*Instructions to follow:* In the entries below, find the string "exchange" and return each line holding it.

-------- Data extracts

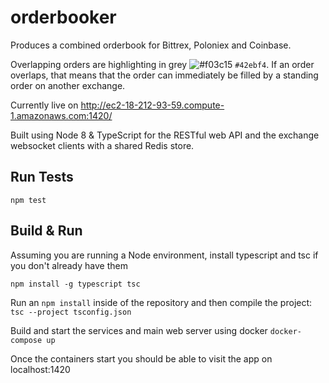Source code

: # orderbooker

Produces a combined orderbook for Bittrex, Poloniex and Coinbase.

Overlapping orders are highlighting in grey ![#f03c15](https://placehold.it/15/42ebf4/000000?text=+) `#42ebf4`.
If an order overlaps, that means that the order can immediately be filled by a standing order on another exchange.

Currently live on http://ec2-18-212-93-59.compute-1.amazonaws.com:1420/

Built using Node 8 & TypeScript for the RESTful web API and the exchange websocket clients with a shared Redis store.

## Run Tests
`npm test`

## Build & Run

Assuming you are running a Node environment, install typescript and tsc if you don't already have them

```npm install -g typescript tsc```

Run an `npm install` inside of the repository and then compile the project:
```tsc --project tsconfig.json```

Build and start the services and main web server using docker
```docker-compose up```

Once the containers start you should be able to visit the app on localhost:1420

----------------

*Result of the exercise:*
If an order overlaps, that means that the order can immediately be filled by a standing order on another exchange.
Built using Node 8 & TypeScript for the RESTful web API and the exchange websocket clients with a shared Redis store.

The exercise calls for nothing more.